Note: Only the head of the SFrame is printed.
You can use print_rows(num_rows=m, num_columns=n) to print more rows and columns.
Sparse features

Sparsity is one of the most important things to consider when working with a lot of data. Sparse features are encoded using a dictionary where the keys represent the feature names and the values are the feature values. A coefficient is added for each key in the union of the set of keys for all dictionaries across all examples. For a particular example, only non-zero values need to be stored in the dictionary. The following illustration describes how GraphLab Create dictionary features leverage sparsity in your data.

Dictionary variable summary

Often, the sparse representation using dictionaries is much more efficient than using the dense representation.

Yelp reviews contain useful tags that describe each business. Unlike categorical variables, a business may have several tags. These tags are stored using dictionaries. Not all tags are associated with every restaurant, so we will only store those tags that are associated with restaurant and assume that all tags not explicitly provided are treated as features with value zero. We illustrate with the following example:

print train_data['categories_dict'].head(3)
[{'Breakfast & Brunch': 1, 'Restaurants': 1},
 {'Restaurants': 1, 'Pizza': 1, 'Italian': 1},
 {'Dog Parks': 1, 'Parks': 1, 'Active Life': 1}]

We can now create a linear regression model with categories_dict included in the feature list. A coefficient is added for each key encountered in the input data.
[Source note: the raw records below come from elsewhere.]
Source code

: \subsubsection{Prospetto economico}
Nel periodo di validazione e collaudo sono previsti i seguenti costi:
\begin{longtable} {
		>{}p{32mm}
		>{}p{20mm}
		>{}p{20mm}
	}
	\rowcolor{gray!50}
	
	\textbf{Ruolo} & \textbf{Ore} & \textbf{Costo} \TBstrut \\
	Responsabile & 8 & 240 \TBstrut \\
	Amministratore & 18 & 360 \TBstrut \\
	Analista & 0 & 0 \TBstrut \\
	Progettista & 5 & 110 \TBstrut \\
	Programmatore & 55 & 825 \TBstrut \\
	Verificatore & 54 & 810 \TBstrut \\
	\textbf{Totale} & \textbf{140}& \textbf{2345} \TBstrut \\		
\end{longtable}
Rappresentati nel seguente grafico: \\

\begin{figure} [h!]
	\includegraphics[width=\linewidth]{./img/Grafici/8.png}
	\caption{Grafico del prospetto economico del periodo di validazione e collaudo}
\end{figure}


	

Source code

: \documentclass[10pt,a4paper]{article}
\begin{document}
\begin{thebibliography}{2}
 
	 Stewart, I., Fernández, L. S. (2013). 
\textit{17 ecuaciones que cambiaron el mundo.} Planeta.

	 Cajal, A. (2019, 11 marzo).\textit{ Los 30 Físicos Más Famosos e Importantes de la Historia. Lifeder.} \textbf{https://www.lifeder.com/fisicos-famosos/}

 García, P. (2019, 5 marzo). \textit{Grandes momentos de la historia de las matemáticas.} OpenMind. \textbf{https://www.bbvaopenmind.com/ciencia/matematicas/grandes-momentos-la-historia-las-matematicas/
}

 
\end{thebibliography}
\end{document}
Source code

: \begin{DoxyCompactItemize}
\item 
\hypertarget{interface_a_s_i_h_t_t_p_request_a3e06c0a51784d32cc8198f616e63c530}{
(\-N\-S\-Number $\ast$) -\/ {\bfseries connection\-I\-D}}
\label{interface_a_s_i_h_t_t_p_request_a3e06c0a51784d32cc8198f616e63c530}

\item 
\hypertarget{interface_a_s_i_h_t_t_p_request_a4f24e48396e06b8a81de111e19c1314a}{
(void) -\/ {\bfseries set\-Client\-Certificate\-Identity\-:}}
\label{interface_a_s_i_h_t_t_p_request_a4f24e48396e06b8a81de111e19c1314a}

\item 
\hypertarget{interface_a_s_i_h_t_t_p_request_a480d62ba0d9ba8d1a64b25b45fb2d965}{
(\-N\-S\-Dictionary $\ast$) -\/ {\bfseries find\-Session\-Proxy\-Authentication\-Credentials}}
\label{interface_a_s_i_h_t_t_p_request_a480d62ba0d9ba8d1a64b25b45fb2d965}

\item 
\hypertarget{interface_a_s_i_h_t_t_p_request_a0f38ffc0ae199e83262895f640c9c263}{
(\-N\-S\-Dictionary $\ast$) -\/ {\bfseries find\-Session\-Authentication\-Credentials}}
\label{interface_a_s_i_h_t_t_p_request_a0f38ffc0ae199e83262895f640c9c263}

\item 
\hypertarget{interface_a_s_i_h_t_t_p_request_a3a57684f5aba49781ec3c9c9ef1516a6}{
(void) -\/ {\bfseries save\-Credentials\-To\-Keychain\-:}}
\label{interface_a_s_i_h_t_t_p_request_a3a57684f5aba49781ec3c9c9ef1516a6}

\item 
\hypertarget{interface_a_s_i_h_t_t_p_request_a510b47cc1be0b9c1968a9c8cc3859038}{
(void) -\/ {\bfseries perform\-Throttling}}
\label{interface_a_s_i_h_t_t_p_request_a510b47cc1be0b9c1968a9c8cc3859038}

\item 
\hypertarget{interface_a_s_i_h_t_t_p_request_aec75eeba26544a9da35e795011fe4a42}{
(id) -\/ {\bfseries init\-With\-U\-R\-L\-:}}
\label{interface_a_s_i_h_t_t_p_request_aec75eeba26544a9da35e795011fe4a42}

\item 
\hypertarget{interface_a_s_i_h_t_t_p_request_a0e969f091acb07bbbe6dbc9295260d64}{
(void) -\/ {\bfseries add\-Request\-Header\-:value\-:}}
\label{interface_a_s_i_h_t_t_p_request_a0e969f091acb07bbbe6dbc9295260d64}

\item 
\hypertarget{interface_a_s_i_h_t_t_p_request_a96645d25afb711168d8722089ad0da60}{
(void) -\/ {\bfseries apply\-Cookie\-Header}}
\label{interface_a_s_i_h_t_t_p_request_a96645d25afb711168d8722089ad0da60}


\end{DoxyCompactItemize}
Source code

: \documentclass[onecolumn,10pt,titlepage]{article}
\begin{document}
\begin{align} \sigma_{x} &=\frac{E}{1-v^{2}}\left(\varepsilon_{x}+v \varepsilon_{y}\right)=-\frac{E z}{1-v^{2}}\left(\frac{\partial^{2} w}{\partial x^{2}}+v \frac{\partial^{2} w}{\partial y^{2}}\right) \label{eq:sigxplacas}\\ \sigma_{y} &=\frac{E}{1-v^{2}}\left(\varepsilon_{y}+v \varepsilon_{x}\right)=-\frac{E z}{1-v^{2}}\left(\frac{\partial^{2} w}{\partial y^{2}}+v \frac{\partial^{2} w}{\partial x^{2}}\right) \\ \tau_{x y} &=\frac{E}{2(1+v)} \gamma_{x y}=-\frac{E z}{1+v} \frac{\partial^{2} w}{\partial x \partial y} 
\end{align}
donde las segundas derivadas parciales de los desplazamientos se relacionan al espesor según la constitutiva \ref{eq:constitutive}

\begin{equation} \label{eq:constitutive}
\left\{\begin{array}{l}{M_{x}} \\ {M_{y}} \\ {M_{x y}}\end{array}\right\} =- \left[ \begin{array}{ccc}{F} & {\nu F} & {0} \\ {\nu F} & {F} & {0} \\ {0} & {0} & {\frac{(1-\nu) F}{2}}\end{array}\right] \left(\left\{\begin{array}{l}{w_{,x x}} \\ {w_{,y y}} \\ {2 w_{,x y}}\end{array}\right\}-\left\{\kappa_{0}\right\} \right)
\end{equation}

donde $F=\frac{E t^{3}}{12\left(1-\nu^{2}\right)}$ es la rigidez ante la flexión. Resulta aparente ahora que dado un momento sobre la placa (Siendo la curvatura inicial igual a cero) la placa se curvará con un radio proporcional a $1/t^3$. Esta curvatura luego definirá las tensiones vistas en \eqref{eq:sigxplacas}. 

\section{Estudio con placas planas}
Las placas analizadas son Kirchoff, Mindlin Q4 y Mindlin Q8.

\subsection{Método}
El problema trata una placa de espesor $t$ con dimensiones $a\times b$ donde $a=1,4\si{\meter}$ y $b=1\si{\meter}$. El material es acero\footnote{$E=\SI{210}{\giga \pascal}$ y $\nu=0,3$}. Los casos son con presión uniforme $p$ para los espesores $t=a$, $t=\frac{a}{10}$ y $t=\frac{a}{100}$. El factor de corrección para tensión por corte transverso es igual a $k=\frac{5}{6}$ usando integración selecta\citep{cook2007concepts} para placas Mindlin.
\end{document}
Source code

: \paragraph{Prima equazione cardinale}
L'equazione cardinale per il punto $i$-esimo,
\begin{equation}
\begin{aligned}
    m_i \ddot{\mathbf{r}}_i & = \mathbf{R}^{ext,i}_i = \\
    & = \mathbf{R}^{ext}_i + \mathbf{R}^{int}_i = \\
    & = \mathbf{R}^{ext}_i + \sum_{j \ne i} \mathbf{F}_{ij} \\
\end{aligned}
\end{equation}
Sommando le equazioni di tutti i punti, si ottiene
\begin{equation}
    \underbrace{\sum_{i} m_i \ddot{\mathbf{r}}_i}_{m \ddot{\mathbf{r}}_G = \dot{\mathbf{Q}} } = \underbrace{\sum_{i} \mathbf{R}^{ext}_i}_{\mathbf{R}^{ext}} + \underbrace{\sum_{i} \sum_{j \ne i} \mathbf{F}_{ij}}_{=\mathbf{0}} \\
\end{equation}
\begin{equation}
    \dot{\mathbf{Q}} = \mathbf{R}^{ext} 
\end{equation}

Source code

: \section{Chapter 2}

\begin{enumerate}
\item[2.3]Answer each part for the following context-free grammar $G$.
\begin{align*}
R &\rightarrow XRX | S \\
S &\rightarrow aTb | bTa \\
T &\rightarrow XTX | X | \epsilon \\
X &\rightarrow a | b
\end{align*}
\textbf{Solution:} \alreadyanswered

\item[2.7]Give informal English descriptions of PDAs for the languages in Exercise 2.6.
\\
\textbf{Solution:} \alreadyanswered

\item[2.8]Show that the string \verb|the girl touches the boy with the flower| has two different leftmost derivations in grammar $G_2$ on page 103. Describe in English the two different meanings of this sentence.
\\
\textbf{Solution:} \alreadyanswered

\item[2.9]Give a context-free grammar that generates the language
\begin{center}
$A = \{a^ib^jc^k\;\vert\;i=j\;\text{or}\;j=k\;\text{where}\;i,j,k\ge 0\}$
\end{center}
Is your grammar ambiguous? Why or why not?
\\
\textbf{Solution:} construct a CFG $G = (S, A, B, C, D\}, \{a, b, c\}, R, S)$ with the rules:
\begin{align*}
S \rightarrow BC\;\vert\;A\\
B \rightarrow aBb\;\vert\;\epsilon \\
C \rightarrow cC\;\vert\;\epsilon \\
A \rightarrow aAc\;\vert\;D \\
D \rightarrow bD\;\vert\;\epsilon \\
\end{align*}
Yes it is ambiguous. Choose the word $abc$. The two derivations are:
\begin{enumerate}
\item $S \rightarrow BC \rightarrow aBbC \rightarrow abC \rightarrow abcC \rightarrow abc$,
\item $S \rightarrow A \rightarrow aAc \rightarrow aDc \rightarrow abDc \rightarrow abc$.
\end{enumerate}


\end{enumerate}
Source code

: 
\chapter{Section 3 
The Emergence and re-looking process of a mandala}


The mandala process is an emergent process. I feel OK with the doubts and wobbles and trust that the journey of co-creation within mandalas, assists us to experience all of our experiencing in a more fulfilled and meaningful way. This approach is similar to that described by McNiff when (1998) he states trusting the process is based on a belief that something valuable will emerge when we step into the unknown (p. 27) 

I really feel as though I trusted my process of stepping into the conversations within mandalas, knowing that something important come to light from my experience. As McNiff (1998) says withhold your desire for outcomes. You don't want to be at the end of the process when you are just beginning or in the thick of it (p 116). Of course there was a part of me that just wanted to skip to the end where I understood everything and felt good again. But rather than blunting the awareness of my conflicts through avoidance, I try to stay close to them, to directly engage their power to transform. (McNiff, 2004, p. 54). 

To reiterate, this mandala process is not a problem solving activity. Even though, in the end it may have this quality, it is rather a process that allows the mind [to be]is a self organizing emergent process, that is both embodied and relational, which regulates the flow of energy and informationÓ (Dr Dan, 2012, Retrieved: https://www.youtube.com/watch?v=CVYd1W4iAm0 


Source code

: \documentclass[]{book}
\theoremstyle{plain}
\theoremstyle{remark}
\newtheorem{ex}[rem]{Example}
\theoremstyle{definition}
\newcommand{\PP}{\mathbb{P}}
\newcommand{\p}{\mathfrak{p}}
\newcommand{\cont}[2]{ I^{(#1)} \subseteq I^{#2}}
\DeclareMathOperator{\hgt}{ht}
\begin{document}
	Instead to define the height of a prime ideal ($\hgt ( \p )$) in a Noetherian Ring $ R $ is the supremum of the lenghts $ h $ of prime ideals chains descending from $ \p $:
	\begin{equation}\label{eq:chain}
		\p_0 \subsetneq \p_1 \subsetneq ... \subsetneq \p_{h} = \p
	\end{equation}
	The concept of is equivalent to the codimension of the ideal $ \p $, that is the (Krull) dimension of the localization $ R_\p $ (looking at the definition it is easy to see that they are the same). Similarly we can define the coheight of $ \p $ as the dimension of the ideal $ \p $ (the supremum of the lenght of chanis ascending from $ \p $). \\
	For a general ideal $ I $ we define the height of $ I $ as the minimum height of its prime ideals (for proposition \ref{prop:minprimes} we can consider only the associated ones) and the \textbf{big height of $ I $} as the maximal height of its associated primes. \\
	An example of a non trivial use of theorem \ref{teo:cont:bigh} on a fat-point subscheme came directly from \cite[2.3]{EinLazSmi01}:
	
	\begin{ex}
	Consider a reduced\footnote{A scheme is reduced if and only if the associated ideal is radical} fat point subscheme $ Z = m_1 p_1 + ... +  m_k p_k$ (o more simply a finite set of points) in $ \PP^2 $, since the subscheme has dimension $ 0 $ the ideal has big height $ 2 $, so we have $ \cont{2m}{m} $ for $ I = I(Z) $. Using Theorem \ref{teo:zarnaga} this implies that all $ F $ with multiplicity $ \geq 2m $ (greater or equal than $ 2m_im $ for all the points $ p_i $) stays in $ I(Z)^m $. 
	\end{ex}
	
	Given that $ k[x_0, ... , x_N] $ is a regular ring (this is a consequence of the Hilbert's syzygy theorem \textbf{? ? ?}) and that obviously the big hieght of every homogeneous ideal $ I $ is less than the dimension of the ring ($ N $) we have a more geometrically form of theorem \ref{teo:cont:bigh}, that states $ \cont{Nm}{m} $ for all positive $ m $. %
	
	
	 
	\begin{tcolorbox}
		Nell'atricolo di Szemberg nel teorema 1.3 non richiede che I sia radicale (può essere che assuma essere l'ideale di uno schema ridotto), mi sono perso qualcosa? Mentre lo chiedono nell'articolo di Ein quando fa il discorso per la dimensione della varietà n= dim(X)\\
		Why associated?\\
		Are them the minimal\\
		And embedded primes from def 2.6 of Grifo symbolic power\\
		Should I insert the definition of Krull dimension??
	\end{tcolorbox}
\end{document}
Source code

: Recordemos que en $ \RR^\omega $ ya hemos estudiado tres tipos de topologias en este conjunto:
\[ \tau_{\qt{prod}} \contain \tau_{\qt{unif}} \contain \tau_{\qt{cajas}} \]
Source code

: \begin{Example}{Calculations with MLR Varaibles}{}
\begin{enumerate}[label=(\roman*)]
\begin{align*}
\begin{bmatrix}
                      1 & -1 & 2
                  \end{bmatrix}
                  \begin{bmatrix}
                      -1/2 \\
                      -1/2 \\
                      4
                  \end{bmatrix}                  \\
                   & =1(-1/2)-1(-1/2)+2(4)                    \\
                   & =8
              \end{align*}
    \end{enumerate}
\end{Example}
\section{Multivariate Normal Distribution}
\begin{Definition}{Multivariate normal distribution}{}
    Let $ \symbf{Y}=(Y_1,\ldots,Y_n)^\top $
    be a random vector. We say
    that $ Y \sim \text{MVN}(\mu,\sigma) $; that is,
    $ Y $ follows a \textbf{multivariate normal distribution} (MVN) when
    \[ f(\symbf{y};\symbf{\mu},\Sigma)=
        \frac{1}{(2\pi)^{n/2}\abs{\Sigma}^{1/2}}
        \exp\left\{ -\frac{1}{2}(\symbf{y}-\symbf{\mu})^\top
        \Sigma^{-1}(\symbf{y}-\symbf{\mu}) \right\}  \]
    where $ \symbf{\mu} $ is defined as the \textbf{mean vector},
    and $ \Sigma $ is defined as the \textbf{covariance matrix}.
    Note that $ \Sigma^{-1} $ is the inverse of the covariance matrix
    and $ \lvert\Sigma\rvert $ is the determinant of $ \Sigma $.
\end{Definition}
If the test data contains keys that were not present during training, they are silently ignored.

# Create a model with dictionary features.
model = gl.linear_regression.create(train_data, target='stars',
                                    features = ['user_avg_stars',
                                                'business_avg_stars',
                                                'user_review_count',
                                                'business_review_count',
                                                'categories_dict'])

# Number of feature columns
print "Number of features          : %s" % model['num_features']

# Number of features (including expanded lists and dictionaries)
print "Number of unpacked features : %s" % model['num_unpacked_features']

# Number of coefficients in the model
print "Number of coefficients      : %s" % model['num_coefficients']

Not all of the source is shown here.